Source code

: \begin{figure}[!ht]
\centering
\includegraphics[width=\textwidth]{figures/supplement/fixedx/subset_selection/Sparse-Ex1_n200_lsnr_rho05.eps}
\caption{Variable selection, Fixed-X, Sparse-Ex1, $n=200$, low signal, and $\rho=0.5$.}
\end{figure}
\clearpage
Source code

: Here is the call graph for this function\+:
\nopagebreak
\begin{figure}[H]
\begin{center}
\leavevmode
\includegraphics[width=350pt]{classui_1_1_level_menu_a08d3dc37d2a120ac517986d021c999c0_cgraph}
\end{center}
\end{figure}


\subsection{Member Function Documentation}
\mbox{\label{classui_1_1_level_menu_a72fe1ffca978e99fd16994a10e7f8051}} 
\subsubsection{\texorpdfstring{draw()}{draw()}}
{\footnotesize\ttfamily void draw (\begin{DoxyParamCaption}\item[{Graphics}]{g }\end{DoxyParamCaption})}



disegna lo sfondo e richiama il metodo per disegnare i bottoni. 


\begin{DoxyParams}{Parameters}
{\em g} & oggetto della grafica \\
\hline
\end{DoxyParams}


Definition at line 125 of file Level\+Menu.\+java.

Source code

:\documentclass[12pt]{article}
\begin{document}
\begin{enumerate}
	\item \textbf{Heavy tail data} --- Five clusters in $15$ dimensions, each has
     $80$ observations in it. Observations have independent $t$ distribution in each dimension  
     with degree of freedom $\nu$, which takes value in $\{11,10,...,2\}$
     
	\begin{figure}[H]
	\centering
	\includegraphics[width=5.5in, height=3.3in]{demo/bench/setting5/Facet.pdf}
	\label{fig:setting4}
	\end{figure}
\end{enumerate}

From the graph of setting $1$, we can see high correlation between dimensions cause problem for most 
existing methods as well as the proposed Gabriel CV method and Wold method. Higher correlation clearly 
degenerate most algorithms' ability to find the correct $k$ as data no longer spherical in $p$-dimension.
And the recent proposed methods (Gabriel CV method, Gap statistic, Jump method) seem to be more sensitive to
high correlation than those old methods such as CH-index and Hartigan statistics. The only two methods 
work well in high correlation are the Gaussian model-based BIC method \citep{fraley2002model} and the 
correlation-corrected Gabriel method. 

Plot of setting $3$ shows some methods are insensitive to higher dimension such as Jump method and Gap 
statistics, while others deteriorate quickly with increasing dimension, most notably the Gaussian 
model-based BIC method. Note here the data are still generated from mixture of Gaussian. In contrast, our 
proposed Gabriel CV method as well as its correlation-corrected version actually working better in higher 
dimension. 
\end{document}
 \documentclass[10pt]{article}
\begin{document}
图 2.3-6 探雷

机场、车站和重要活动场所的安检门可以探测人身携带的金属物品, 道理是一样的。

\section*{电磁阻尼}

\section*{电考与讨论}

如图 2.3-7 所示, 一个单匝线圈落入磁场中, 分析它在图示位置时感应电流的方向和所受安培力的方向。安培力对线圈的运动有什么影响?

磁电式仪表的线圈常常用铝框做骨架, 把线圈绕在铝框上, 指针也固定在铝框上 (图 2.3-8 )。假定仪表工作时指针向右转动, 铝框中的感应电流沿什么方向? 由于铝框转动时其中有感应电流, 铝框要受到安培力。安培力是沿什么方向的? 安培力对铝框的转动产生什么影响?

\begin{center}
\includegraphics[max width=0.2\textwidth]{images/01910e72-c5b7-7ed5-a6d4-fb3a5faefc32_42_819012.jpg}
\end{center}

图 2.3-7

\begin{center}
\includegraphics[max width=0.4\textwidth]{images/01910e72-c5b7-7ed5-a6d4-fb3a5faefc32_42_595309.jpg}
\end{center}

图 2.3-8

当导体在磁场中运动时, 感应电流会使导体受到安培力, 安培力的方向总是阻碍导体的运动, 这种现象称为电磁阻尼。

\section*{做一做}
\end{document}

What is required - Set down again, word for word, the stretch of records from the line with "dimensions, each has" to the line with "Plot of setting", both of those lines included.

Written response -
	\item \textbf{Heavy tail data} --- Five clusters in $15$ dimensions, each has
     $80$ observations in it. Observations have independent $t$ distribution in each dimension  
     with degree of freedom $\nu$, which takes value in $\{11,10,...,2\}$
     
	\begin{figure}[H]
	\centering
	\includegraphics[width=5.5in, height=3.3in]{demo/bench/setting5/Facet.pdf}
	\label{fig:setting4}
	\end{figure}
\end{enumerate}

From the graph of setting $1$, we can see high correlation between dimensions cause problem for most 
existing methods as well as the proposed Gabriel CV method and Wold method. Higher correlation clearly 
degenerate most algorithms' ability to find the correct $k$ as data no longer spherical in $p$-dimension.
And the recent proposed methods (Gabriel CV method, Gap statistic, Jump method) seem to be more sensitive to
high correlation than those old methods such as CH-index and Hartigan statistics. The only two methods 
work well in high correlation are the Gaussian model-based BIC method \citep{fraley2002model} and the 
correlation-corrected Gabriel method. 

Plot of setting $3$ shows some methods are insensitive to higher dimension such as Jump method and Gap 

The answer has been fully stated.